*** Block opens ***

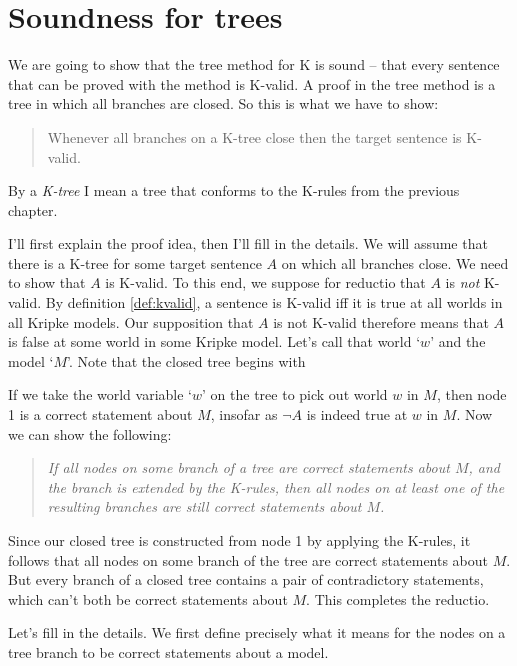 \section{Soundness for trees}%
\label{sec:soundnesstrees}

We are going to show that the tree method for K is sound -- that every sentence
that can be proved with the method is K-valid. A proof in the tree method is a
tree in which all branches are closed. So this is what we have to show:
%
\begin{quote}
  Whenever all branches on a K-tree close then the target sentence is K-valid.
\end{quote}
%
By a \emph{K-tree} I mean a tree that conforms to the K-rules from the previous
chapter.

I'll first explain the proof idea, then I'll fill in the details. We will assume
that there is a K-tree for some target sentence $A$ on which all branches close.
We need to show that $A$ is K-valid. To this end, we suppose for reductio that
$A$ is \emph{not} K-valid. By definition \ref{def:kvalid}, a sentence is K-valid
iff it is true at all worlds in all Kripke models. Our supposition that $A$ is
not K-valid therefore means that $A$ is false at some world in some Kripke
model. Let's call that world `$w$' and the model `$M$'. Note that the closed
tree begins with

\begin{center}
\end{center}

\noindent%
If we take the world variable `$w$' on the tree to pick out world $w$ in $M$,
then node 1 is a correct statement about $M$, insofar as $\neg A$ is indeed true
at $w$ in $M$. Now we can show the following:

\begin{quote}
    \emph{If all nodes on some branch of a tree are correct statements about
      $M$, and the branch is extended by the K-rules, then all nodes on at least
      one of the resulting branches are still correct statements about $M$.}
\end{quote}
%
Since our closed tree is constructed from node 1 by applying the K-rules, it
follows that all nodes on some branch of the tree are correct statements about
$M$. But every branch of a closed tree contains a pair of contradictory
statements, which can't both be correct statements about $M$. This completes the
reductio.

Let's fill in the details. We first define precisely what it means for the
nodes on a tree branch to be correct statements about a model.

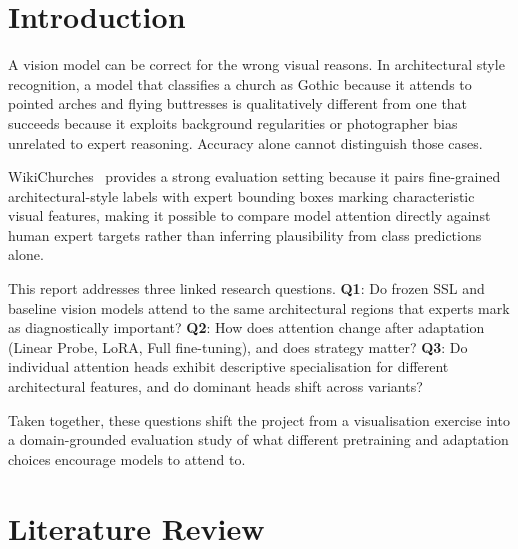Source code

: \documentclass[lineno,pdflatex,sn-mathphys-num]{sn-jnl}%
\theoremstyle{thmstyleone}%
\theoremstyle{thmstyletwo}%
\theoremstyle{thmstylethree}%
\begin{document}



\maketitle

\section{Introduction}

A vision model can be correct for the wrong visual reasons. In architectural
style recognition, a model that classifies a church as Gothic because it attends
to pointed arches and flying buttresses is qualitatively different from one that
succeeds because it exploits background regularities or photographer bias
unrelated to expert reasoning. Accuracy alone cannot distinguish those cases.

WikiChurches~\cite{Barz21WikiChurches} provides a strong evaluation setting
because it pairs fine-grained architectural-style labels with expert bounding
boxes marking characteristic visual features, making it possible to compare
model attention directly against human expert targets rather than inferring
plausibility from class predictions alone.

This report addresses three linked research questions. \textbf{Q1}: Do frozen
SSL and baseline vision models attend to the same architectural regions that
experts mark as diagnostically important? \textbf{Q2}: How does attention change
after adaptation (Linear Probe, LoRA, Full fine-tuning), and does strategy
matter? \textbf{Q3}: Do individual attention heads exhibit descriptive
specialisation for different architectural features, and do dominant heads shift
across variants?

Taken together, these questions shift the project from a visualisation exercise
into a domain-grounded evaluation study of what different pretraining and
adaptation choices encourage models to attend to.

\section{Literature Review}
\label{sec:lit}
\end{document}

*** Block closes ***

[Problem to solve]:
Set each line of the records down exactly, leaving every picture out.

[Written response]:
 \section{Soundness for trees}%
\label{sec:soundnesstrees}

We are going to show that the tree method for K is sound -- that every sentence
that can be proved with the method is K-valid. A proof in the tree method is a
tree in which all branches are closed. So this is what we have to show:
%
\begin{quote}
  Whenever all branches on a K-tree close then the target sentence is K-valid.
\end{quote}
%
By a \emph{K-tree} I mean a tree that conforms to the K-rules from the previous
chapter.

I'll first explain the proof idea, then I'll fill in the details. We will assume
that there is a K-tree for some target sentence $A$ on which all branches close.
We need to show that $A$ is K-valid. To this end, we suppose for reductio that
$A$ is \emph{not} K-valid. By definition \ref{def:kvalid}, a sentence is K-valid
iff it is true at all worlds in all Kripke models. Our supposition that $A$ is
not K-valid therefore means that $A$ is false at some world in some Kripke
model. Let's call that world `$w$' and the model `$M$'. Note that the closed
tree begins with

\begin{center}
\end{center}

\noindent%
If we take the world variable `$w$' on the tree to pick out world $w$ in $M$,
then node 1 is a correct statement about $M$, insofar as $\neg A$ is indeed true
at $w$ in $M$. Now we can show the following:

\begin{quote}
    \emph{If all nodes on some branch of a tree are correct statements about
      $M$, and the branch is extended by the K-rules, then all nodes on at least
      one of the resulting branches are still correct statements about $M$.}
\end{quote}
%
Since our closed tree is constructed from node 1 by applying the K-rules, it
follows that all nodes on some branch of the tree are correct statements about
$M$. But every branch of a closed tree contains a pair of contradictory
statements, which can't both be correct statements about $M$. This completes the
reductio.

Let's fill in the details. We first define precisely what it means for the
nodes on a tree branch to be correct statements about a model.

Source code

: \documentclass[lineno,pdflatex,sn-mathphys-num]{sn-jnl}%
\theoremstyle{thmstyleone}%
\theoremstyle{thmstyletwo}%
\theoremstyle{thmstylethree}%
\begin{document}



\maketitle

\section{Introduction}

A vision model can be correct for the wrong visual reasons. In architectural
style recognition, a model that classifies a church as Gothic because it attends
to pointed arches and flying buttresses is qualitatively different from one that
succeeds because it exploits background regularities or photographer bias
unrelated to expert reasoning. Accuracy alone cannot distinguish those cases.

WikiChurches~\cite{Barz21WikiChurches} provides a strong evaluation setting
because it pairs fine-grained architectural-style labels with expert bounding
boxes marking characteristic visual features, making it possible to compare
model attention directly against human expert targets rather than inferring
plausibility from class predictions alone.

This report addresses three linked research questions. \textbf{Q1}: Do frozen
SSL and baseline vision models attend to the same architectural regions that
experts mark as diagnostically important? \textbf{Q2}: How does attention change
after adaptation (Linear Probe, LoRA, Full fine-tuning), and does strategy
matter? \textbf{Q3}: Do individual attention heads exhibit descriptive
specialisation for different architectural features, and do dominant heads shift
across variants?

Taken together, these questions shift the project from a visualisation exercise
into a domain-grounded evaluation study of what different pretraining and
adaptation choices encourage models to attend to.

\section{Literature Review}
\label{sec:lit}
\end{document}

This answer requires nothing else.